For the first actual – and easy – code example, think about simple numbers like for example: 3, 5, 7 and 9. These numbers alone are pretty non-saying, right? I mean of course, a mathematician would probably see those in a special way, okay, but not everybody. This is where the list could come into play!
Take a first look at those numbers standing „alone“. You could possibly think of: „Well Robert, I could just name them in a related style..“. Of course you could, but have fun, doing this with like 30, 50 or even 100 variables – please don’t do that! Anyways, here’s the promised example:
// some numbers on their own // without much sense int numberOne = 3; int numberTwo = 5; int numberThree = 7; int numberFour = 9;
We could now for example give those numbers a special meaning and make it clear, that they actually belong together. We will do this by – you guessed right – using a C# List object! Take a look at the soon following code, where I’ll create a list with the typical pattern for initializing variables.
Thinking about the „sub type“
But before that, we need to actually think of the type itself! I mean, yes, the „List“ in itself is a type, but it’s a so called generic type (at least if we are using the List type defined in the System.Collections.Generic namespace, which is probably the most used one).

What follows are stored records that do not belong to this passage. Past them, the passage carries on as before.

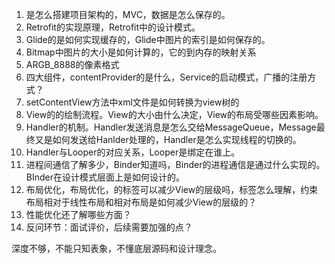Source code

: 1. 是怎么搭建项目架构的，MVC，数据是怎么保存的。
2. Retrofit的实现原理，Retrofit中的设计模式。
3. Glide的是如何实现缓存的，Glide中图片的索引是如何保存的。
4. Bitmap中图片的大小是如何计算的，它的到内存的映射关系
5. ARGB_8888的像素格式
6. 四大组件，contentProvider的是什么，Service的启动模式，广播的注册方式？
7. setContentView方法中xml文件是如何转换为view树的
8. View的的绘制流程。View的大小由什么决定，View的布局受哪些因素影响。
9. Handler的机制。Handler发送消息是怎么交给MessageQueue，Message最终又是如何发送给Hanlder处理的，Handler是怎么实现线程的切换的。
10. Handler与Looper的对应关系，Looper是绑定在谁上。
11. 进程间通信了解多少，Binder知道吗，Binder的进程通信是通过什么实现的。BInder在设计模式层面上是如何设计的。
12. 布局优化，布局优化，<include>的标签可以减少View的层级吗，<merge>标签怎么理解，约束布局相对于线性布局和相对布局是如何减少View的层级的？
13. 性能优化还了解哪些方面？
14. 反问环节：面试评价，后续需要加强的点？

深度不够，不能只知表象，不懂底层源码和设计理念。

Lemme explain this a bit better: Usually you would have to create a class for each list type, like: „A list of numbers“, „a list of strings“ or even „a list of football players“. This would pretty much suck, right? I mean the work that would have to be done, would be pretty aweful.
It could look like this – horrible, right?:
// BAD CODE, DON'T USE
// just for explanation purposes
class ListOfNumbers
{
// some implementation stuff
}
class ListOfStrings
{
// some implementation stuff
}
class ListOfPlayers
{
// some implementation stuff
}
But thanks to the .NET framework, we have another much easier approach. An approach that avoids exactly this problem of creating a custom for each object-type over and over again. Let’s take a look at that in the next section.
Generic C# Lists to the rescue!
In the last step, we took a look of the first problem, we could possibly encounter in our thinking process considering lists: The creation of a potential sub-type for each list. As we already noticed, this would suck, because we would have so much additional and repetitive work to do! Let’s now see how the .NET framework handles this problem for us.
The solution is called „generics“, this basically means, that we don’t need a special sub type for each listing type. I’m talking about like listing ints, strings, customers and so on. We can actually use some sort of a more broad solution approach – more „generic“, so to say, heh, get it!?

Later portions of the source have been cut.